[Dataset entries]
■ ■ ■ ■ ■

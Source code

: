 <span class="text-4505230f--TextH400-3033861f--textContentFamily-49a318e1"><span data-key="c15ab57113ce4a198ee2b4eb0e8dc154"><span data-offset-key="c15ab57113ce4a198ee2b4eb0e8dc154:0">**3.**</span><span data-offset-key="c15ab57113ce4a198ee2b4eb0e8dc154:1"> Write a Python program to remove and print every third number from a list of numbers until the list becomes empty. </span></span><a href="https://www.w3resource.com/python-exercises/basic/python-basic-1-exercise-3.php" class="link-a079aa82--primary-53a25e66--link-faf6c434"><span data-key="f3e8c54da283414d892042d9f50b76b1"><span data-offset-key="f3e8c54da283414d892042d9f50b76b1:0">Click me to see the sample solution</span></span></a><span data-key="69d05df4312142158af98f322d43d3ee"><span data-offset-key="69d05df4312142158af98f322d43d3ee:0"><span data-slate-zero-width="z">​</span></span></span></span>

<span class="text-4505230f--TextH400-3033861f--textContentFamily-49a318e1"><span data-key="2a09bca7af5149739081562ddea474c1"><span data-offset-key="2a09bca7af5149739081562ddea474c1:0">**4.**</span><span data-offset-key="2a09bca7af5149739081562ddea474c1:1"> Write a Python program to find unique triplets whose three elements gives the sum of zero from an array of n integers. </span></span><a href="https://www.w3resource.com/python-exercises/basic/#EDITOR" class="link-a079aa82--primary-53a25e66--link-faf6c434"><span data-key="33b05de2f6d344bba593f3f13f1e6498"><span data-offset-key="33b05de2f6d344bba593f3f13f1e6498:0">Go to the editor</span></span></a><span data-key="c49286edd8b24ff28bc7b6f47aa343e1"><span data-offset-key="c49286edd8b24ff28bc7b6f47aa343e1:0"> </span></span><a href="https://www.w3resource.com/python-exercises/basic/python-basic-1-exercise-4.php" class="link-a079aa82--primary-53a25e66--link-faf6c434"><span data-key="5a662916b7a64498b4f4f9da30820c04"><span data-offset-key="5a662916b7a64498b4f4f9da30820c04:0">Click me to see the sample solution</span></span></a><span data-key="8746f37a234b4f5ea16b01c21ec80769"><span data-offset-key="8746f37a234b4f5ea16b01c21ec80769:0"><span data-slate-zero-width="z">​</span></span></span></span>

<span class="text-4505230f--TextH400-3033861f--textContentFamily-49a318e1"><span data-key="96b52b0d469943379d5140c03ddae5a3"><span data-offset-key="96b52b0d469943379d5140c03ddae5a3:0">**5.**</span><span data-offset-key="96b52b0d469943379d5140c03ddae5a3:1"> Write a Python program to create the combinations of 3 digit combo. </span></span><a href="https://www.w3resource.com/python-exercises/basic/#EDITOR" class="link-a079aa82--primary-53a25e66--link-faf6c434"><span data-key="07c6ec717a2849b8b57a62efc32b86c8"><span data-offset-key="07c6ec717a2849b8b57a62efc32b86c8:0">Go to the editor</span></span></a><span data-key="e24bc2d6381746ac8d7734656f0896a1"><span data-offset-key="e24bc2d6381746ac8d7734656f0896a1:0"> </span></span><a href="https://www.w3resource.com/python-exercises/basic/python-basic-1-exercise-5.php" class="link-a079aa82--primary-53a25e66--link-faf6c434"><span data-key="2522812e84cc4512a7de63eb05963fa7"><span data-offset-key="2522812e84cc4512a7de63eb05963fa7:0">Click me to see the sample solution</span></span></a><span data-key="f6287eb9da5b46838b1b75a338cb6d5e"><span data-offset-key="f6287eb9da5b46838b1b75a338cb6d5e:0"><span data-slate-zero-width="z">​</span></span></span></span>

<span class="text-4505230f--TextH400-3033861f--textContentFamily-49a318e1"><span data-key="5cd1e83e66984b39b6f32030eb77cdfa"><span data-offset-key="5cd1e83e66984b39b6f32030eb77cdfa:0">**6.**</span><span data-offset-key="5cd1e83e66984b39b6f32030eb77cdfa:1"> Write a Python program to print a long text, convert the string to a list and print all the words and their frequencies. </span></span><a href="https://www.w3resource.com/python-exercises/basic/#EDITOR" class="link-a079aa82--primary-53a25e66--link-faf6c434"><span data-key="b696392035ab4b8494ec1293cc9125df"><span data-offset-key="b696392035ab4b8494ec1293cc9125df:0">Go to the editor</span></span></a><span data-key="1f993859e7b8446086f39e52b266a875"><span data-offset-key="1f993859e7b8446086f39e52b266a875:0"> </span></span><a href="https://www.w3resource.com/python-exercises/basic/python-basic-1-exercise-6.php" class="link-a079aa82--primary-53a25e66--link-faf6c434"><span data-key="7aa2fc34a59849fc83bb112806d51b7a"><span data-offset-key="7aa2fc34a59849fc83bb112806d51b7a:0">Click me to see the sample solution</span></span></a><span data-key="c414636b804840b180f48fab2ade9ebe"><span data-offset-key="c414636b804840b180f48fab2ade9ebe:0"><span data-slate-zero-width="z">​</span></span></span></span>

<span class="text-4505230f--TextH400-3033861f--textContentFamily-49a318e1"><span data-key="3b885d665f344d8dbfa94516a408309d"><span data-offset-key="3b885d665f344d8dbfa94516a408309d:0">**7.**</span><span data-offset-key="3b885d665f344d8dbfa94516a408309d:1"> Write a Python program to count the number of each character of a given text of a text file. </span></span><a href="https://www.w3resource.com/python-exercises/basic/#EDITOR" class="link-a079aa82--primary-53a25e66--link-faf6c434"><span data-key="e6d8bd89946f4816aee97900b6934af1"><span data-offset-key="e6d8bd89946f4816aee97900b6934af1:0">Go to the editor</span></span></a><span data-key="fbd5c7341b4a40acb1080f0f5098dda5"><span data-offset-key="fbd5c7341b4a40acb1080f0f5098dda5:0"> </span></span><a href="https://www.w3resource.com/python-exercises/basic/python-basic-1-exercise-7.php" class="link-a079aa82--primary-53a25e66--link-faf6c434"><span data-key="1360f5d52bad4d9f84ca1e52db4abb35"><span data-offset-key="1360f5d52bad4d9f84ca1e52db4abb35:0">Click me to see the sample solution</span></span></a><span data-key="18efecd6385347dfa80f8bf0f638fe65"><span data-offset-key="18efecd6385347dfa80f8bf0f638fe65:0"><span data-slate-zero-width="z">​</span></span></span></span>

■ ■ ■ ■ ■

INSTRUCTIONS FOR THE TASK => After locating the line that contains "program to remove", please copy exactly every line from the start of the records through it, and nothing else.

RESULT OF THIS TASK =>
Source code

: <span class="text-4505230f--TextH400-3033861f--textContentFamily-49a318e1"><span data-key="c15ab57113ce4a198ee2b4eb0e8dc154"><span data-offset-key="c15ab57113ce4a198ee2b4eb0e8dc154:0">**3.**</span><span data-offset-key="c15ab57113ce4a198ee2b4eb0e8dc154:1"> Write a Python program to remove and print every third number from a list of numbers until the list becomes empty. </span></span><a href="https://www.w3resource.com/python-exercises/basic/python-basic-1-exercise-3.php" class="link-a079aa82--primary-53a25e66--link-faf6c434"><span data-key="f3e8c54da283414d892042d9f50b76b1"><span data-offset-key="f3e8c54da283414d892042d9f50b76b1:0">Click me to see the sample solution</span></span></a><span data-key="69d05df4312142158af98f322d43d3ee"><span data-offset-key="69d05df4312142158af98f322d43d3ee:0"><span data-slate-zero-width="z">​</span></span></span></span>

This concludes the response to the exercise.